Ich habe solcherlei Filme in den 70ern geliebt und aus mir ist auch etwas – relativ – vernünftiges geworden. Ist es jetzt reine Nostalgie, dass ich so sehr von „Tschick“ beeindruckt bin? Ich weiss es wirklich nicht. Um da eine gerade Linie drunter zu ziehen, müsste man die Kritik eines jetzt 14-jährigen lesen, aber ich schätze mal, die werden „Tschick“ zwischen all den MARVEL und Disney Blockbustern gar nicht finden.

Schade – sehr schade....

 

Zur BluRay von StudioCanal

Wie zu erwarten ist die Bild- und Tonqualität exzellent. Wir reden hier schließlich von einem Film von 2016 auf dem gerade aktuellsten Medium. Besonders gut macht sich die BluRay allerdings in Sachen Landschaftsaufnahmen und davon gibt es in „Tschick“ einige zu bewundern. Akin hat hier teilweise verblüffende Bilder aus dem „wilden Osten“ verewigt, die den Zuschauer schön auf den kommenden Sommer einstimmen können.

tsch05Als Extras findet sich zuerst einmal ein Audiokommentar mit Regisseur und Hauptdarstellern, den ich allerdings aus Zeitgründen noch nicht hören konnte, der aber hier nachgetragen wird. Desweiteren findet man einige kleine Interviews, ein – leider zu kurzes - Making of und einige Clips von Spiegel Online und Circus Halligalli. Natürlich fehlen auch die deleted Scenes und die diversen Trailer nicht, wobei letztere leider einen erheblich actionmäßigeren und „hipperen“ Film ankündigen.
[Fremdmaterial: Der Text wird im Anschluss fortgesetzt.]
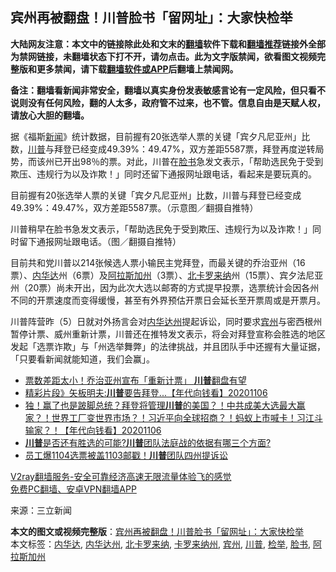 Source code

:  <h2>宾州再被翻盘！川普脸书「留网址」：大家快检举</h2> <p class="notice"><b>大陆网友注意：本文中的链接除此处和文末的<a href="https://github.com/bannedbook/fanqiang" >翻墙</a>软件下载和<a href="https://github.com/killgcd/justmysocks/blob/master/README.md">翻墙推荐</a>链接外全部为禁网链接，未翻墙状态下打不开，请勿点击。此为文字版禁闻，欲看图文视频完整版和更多禁闻，请下载<a href="https://github.com/bannedbook/fanqiang">翻墙软件或APP</a>后翻墙上禁闻网。</p><p>备注：翻墙看新闻非常安全，翻墙以真实身份发表敏感言论有一定风险，但只看不说则没有任何风险，翻的人太多，政府管不过来，也不管。信息自由是天赋人权，请放心大胆的翻墙。</b></p>  <div class="entry"> <p>据《福斯<span class='wp_keywordlink_affiliate'><a href="https://www.bannedbook.org/" title="新闻">新闻</a></span>》统计数据，目前握有20张选举人票的关键「宾夕凡尼亚州」比数，<a href="https://www.bannedbook.org/bnews/tag/%e5%b7%9d%e6%99%ae/" class="st_tag internal_tag" rel="tag" title="标签 川普 下的日志">川普</a>与拜登已经变成49.39%：49.47%，双方差距5587票，拜登再度逆转局势，而该州已开出98％的票。对此，川普在<a href="https://www.bannedbook.org/bnews/tag/%e8%84%b8%e4%b9%a6/" class="st_tag internal_tag" rel="tag" title="标签 脸书 下的日志">脸书</a>急发文表示，「帮助选民免于受到欺压、违规行为以及诈欺！」同时还留下通报网址跟电话，看起来是要玩真的。</p> <p></p> <p>目前握有20张选举人票的关键「宾夕凡尼亚州」比数，川普与拜登已经变成49.39%：49.47%，双方差距5587票。（示意图／翻摄自推特）</p> <p></p>  <p>川普稍早在脸书急发文表示，「帮助选民免于受到欺压、违规行为以及诈欺！」同时留下通报网址跟电话。（图／翻摄自推特）</p> <p>目前共和党川普以214张候选人票小输民主党拜登，而最关键的乔治亚州（16票）、<a href="https://www.bannedbook.org/bnews/tag/%E5%86%85%E5%8D%8E%E8%BE%BE/" class="st_tag internal_tag" rel="tag" title="标签 内华达 下的日志">内华达</a>州（6票）及<a href="https://www.bannedbook.org/bnews/tag/%E9%98%BF%E6%8B%89%E6%96%AF%E5%8A%A0%E5%B7%9E/" class="st_tag internal_tag" rel="tag" title="标签 阿拉斯加州 下的日志">阿拉斯加州</a>（3票）、<a href="https://www.bannedbook.org/bnews/tag/%E5%8C%97%E5%8D%A1%E7%BD%97%E6%9D%A5%E7%BA%B3/" class="st_tag internal_tag" rel="tag" title="标签 北卡罗来纳 下的日志">北卡罗来纳</a>州（15票）、宾夕法尼亚州（20票）尚未开出，因为此次大选以邮寄的方式提早投票，选票统计会因各州不同的开票速度而变得缓慢，甚至有外界预估开票日会延长至开票周或是开票月。</p> <p>川普阵营昨（5）日就对外扬言会对<a href="https://www.bannedbook.org/bnews/tag/%E5%86%85%E5%8D%8E%E8%BE%BE%E5%B7%9E/" class="st_tag internal_tag" rel="tag" title="标签 内华达州 下的日志">内华达州</a>提起诉讼，同时要求<a href="https://www.bannedbook.org/bnews/tag/%E5%AE%BE%E5%B7%9E/" class="st_tag internal_tag" rel="tag" title="标签 宾州 下的日志">宾州</a>与密西根州暂停计票、威州重新计票，川普还在推特发文表示，将会对拜登宣称会胜选的地区发起「选票诈欺」与「州选举舞弊」的法律挑战，并且团队手中还握有大量证据，「只要看新闻就能知道，我们会赢」。</p> <ul class='op-related-articles' title='相关阅读'> <li><a href='https://www.bannedbook.org/bnews/cnnews/20201107/1427011.html' target='_blank'>票数差距太小！乔治亚州宣布「重新计票」 <b>川普</b>翻盘有望</a></li> <li><a href='https://www.bannedbook.org/bnews/taiwannews/20201106/1426988.html' target='_blank'>精彩片段》矢板明夫:<b>川普</b>要告拜登...【年代向钱看】20201106</a></li> <li><a href='https://www.bannedbook.org/bnews/taiwannews/20201106/1426980.html' target='_blank'>独！赢了也是跛脚总统？拜登将管理<b>川普</b>的美国？！中共成美大选最大赢家？！世界工厂变世界市场？！习近平向全球招商？！蚂蚁上市喊卡！习江斗输家？！【年代向钱看】20201106</a></li> <li><a href='https://www.bannedbook.org/bnews/bannedvideo/20201106/1426941.html' target='_blank'><b>川普</b>是否还有胜选的可能?<b>川普</b>团队法庭战的依据有哪三个方面?</a></li> <li><a href='https://www.bannedbook.org/bnews/taiwannews/20201106/1426930.html' target='_blank'>员工爆1104选票被盖1103邮戳！<b>川普</b>团队四州提诉讼</a></li> </ul> <p class="texttj"> <a href="https://www.bannedbook.org/forum23/topic22702.html" target="_blank">V2ray翻墙服务-安全可靠经济高速无限流量体验飞的感觉</a><br/> <a href="https://github.com/bannedbook/fanqiang/wiki/%E7%A6%81%E9%97%BB%E7%BD%91%E5%AE%89%E5%8D%93%E7%BF%BB%E5%A2%99%E6%96%B0%E9%97%BBAPP" target="_blank">免费PC翻墙、安卓VPN翻墙APP</a></p><p> 来源：三立新闻 </p> <a name='sharetosocial'></a>       <div><b>本文的图文或视频完整版</b>：<a href='https://www.bannedbook.org/bnews/cnnews/20201107/1427012.html'>宾州再被翻盘！川普脸书「留网址」：大家快检举</a></div>  </div><!--END ENTRY--> <div class="postfooter"> <div>本文标签：<a href="https://www.bannedbook.org/bnews/tag/%E5%86%85%E5%8D%8E%E8%BE%BE/" rel="tag">内华达</a>, <a href="https://www.bannedbook.org/bnews/tag/%E5%86%85%E5%8D%8E%E8%BE%BE%E5%B7%9E/" rel="tag">内华达州</a>, <a href="https://www.bannedbook.org/bnews/tag/%E5%8C%97%E5%8D%A1%E7%BD%97%E6%9D%A5%E7%BA%B3/" rel="tag">北卡罗来纳</a>, <a href="https://www.bannedbook.org/bnews/tag/%E5%8D%A1%E7%BD%97%E6%9D%A5%E7%BA%B3%E5%B7%9E/" rel="tag">卡罗来纳州</a>, <a href="https://www.bannedbook.org/bnews/tag/%E5%AE%BE%E5%B7%9E/" rel="tag">宾州</a>, <a href="https://www.bannedbook.org/bnews/tag/%e5%b7%9d%e6%99%ae/" rel="tag">川普</a>, <a href="https://www.bannedbook.org/bnews/tag/%E6%A3%80%E4%B8%BE/" rel="tag">检举</a>, <a href="https://www.bannedbook.org/bnews/tag/%e8%84%b8%e4%b9%a6/" rel="tag">脸书</a>, <a href="https://www.bannedbook.org/bnews/tag/%E9%98%BF%E6%8B%89%E6%96%AF%E5%8A%A0%E5%B7%9E/" rel="tag">阿拉斯加州</a></div>  </div><!--END POSTFOOTER-->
Ein Rundum Sorglos Paket also, dass man jedem alten Hark Bohm Fan, jedem Fatih Akin Fan und jedem Freund von Roadmovies wärmstens ans Herz legen kann. Schön, dass es sowas noch gibt.

Dia

 

tsch06p.a.:

In einer Nebenrolle findet sich Uwe Bohm als Arschlochvater von Maik in dem Film und darf am Ende in einer wunderschönen Hommage an „Moritz, lieber Moritz“ zeigen, dass er seitdem wenig verlernt hat.